Caden: Elias, the reason that we’re here is because you’ve been an awesome example of volunteering and giving of your time to the One initiative. For someone that has invested this much time and effort to the organization, I need to ask: Why do you choose to volunteer with the One Initiative? What’s your motivation?
Elias: I’m glad you asked that question. When you say I volunteered, really, it’s my entire family. We’ve done various One initiative, volunteer opportunities together.
We try to give back and make the community a better place.
We participated in a school distribution of meals where we would hand-out weekend meal-packages recently, and for the last 10 years we’ve signed-up to deliver food to individuals in the Salt Lake County.
That’s probably one of the more significant opportunities we’ve had as a family and benefited from. I think we try to follow the mantra of,
“Where much is given much is expected.”
Caden: Love that. I think seeing the action of actually contributing back to the community in accordance with how much we’ve been given is a powerful principle. Those actions are an expression of our empathy.
I want to ask you another question. This is actually my favorite question that we have available here, because I think it speaks more to your experience and what service has done for you.
When we volunteer, we help people, but oftentimes, more profoundly, we’re the ones that are being assisted.
So how has the experience of volunteering impacted your family and your overall sphere?
Elias: I think it has helped from a general perspective of wanting to be better and wanting to grow personally. As a family, we want to try to make a difference in a way that really resonates with us to help others. We want to make a difference in somebody’s life.
With these food box deliveries, we’ll be given a couple names and addresses. As a family, we go into the food bank, we fill the orders, we put them in the van, we load them up, and go to wherever we’re asked to go.
Each experience is unique, and each individual is unique. To be able to have that opportunity for my kids and I, to experience that and to feel of that need and to see that need, gives us a greater appreciation for what we have and helps us feel less entitled. One thing my wife taught me is the difference between not having time and not making time.
You know, I think we’ve all used the excuse, ‘Oh, I didn’t have time’, but I don’t know if that’s necessarily true always.
I think it has more to do with that time wasn’t made.

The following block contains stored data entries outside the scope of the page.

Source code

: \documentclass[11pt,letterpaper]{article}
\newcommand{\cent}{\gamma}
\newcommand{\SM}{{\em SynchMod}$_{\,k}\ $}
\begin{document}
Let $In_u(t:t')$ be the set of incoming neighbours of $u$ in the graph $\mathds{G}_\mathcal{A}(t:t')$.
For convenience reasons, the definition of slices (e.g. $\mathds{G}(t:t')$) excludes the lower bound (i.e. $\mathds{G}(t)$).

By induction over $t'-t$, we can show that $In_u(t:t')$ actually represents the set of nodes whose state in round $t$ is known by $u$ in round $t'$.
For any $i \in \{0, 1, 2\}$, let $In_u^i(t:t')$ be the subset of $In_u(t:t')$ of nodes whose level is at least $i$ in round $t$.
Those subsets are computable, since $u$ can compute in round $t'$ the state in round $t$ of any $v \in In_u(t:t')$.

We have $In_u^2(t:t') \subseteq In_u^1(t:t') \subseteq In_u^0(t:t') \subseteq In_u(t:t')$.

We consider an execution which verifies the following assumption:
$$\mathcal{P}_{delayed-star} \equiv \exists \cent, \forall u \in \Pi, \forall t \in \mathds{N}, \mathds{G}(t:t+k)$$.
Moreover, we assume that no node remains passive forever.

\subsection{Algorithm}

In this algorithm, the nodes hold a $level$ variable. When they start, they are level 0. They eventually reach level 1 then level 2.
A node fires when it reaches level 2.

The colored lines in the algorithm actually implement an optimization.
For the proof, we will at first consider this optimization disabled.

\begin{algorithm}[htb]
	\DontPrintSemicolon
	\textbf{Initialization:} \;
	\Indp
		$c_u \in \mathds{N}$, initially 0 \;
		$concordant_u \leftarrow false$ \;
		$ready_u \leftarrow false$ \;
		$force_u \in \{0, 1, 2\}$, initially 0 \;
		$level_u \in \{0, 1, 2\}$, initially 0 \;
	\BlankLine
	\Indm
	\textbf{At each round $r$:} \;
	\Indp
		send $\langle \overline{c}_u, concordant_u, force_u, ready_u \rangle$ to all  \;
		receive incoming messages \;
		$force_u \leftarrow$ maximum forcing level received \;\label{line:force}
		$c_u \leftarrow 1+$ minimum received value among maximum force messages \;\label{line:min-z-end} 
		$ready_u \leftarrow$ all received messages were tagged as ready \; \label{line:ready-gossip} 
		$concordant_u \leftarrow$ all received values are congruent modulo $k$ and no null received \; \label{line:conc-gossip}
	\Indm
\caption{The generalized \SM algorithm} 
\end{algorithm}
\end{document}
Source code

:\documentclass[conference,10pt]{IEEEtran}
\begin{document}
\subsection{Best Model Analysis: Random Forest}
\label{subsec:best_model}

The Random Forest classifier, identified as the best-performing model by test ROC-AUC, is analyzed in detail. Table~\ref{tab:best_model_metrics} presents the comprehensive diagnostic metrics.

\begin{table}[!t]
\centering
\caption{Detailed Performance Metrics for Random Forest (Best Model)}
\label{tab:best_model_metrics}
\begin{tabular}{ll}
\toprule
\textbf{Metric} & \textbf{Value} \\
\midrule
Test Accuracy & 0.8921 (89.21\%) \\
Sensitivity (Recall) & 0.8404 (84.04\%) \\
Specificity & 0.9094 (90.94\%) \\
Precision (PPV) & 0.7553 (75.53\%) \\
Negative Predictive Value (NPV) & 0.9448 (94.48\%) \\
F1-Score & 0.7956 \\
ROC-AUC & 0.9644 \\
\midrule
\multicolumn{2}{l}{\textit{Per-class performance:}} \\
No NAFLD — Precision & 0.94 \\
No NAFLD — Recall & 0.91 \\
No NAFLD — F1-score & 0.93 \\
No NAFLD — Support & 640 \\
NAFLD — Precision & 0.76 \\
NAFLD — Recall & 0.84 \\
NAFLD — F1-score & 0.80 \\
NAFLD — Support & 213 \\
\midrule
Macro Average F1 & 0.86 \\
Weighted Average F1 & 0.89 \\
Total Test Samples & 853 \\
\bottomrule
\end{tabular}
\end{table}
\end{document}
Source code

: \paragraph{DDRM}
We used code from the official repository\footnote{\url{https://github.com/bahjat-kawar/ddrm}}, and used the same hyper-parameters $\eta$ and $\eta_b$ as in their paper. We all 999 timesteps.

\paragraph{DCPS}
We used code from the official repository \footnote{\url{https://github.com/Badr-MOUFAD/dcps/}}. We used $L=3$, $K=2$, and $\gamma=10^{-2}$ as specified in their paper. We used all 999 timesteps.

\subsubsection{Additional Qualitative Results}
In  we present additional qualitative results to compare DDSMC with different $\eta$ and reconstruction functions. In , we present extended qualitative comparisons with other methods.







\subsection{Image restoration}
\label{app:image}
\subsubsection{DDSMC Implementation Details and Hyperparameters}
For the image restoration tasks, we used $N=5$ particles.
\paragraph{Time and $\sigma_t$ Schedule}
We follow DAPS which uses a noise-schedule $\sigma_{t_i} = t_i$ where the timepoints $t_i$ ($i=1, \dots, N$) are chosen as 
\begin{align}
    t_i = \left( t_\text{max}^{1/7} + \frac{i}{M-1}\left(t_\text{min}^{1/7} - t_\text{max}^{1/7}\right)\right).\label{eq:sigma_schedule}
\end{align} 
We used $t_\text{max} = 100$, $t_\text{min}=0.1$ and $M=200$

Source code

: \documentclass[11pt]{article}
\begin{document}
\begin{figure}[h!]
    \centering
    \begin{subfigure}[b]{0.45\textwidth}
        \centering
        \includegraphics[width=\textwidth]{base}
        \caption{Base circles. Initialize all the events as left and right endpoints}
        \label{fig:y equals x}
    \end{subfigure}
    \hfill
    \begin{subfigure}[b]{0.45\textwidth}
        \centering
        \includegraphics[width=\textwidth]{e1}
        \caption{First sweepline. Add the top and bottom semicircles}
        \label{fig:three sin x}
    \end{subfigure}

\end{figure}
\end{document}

So, if we would make time to give back, I think it would have a profound impact on our community and culture in general.
Caden: You’ve got a very wise partner. I absolutely love your comments about time. At England Logistics, we talk all the time about the importance of priorities, and that value is so not restricted to our professional life. We need to always be prioritizing.
Final question here. What has been your most memorable experience from volunteering? Tell me about an experience that stuck with you.
Elias: I can reflect back on a time when we were able to deliver some food boxes around the holidays. We always try to sign up for one that’s in November or December. Though there’s always a need, it seems like there is an even greater need during that time.
I recall one experience where we were running behind. Service is rarely convenient, and I had to drive home, pick up the family, then drive back to Salt Lake. The weather wasn’t ideal either: It was so snowy. It would have been so easy to call if off and say, “I can’t do it this time. I’ve got too many things going on.” But we stuck with it. We persevered and because of the weather, we were given an additional name.
I know that, particularly that night, we were able to make a difference with some individuals that would have had much less to eat, and I was grateful for the opportunity. Despite the snow, despite us being late, and despite us not being in a convenient situation, we were able to still go to these people’s homes.
I like to have each of my kids carrying some items. We come, and there’s 6, 7, 8 of us, and they’re knocking at the door just so excited to see them. I think that oftentimes takes them by surprise and it brightens their day.
Caden: That’s wonderful. There’s a correlation between how memorable the event is and the difficulty, but often also the impact.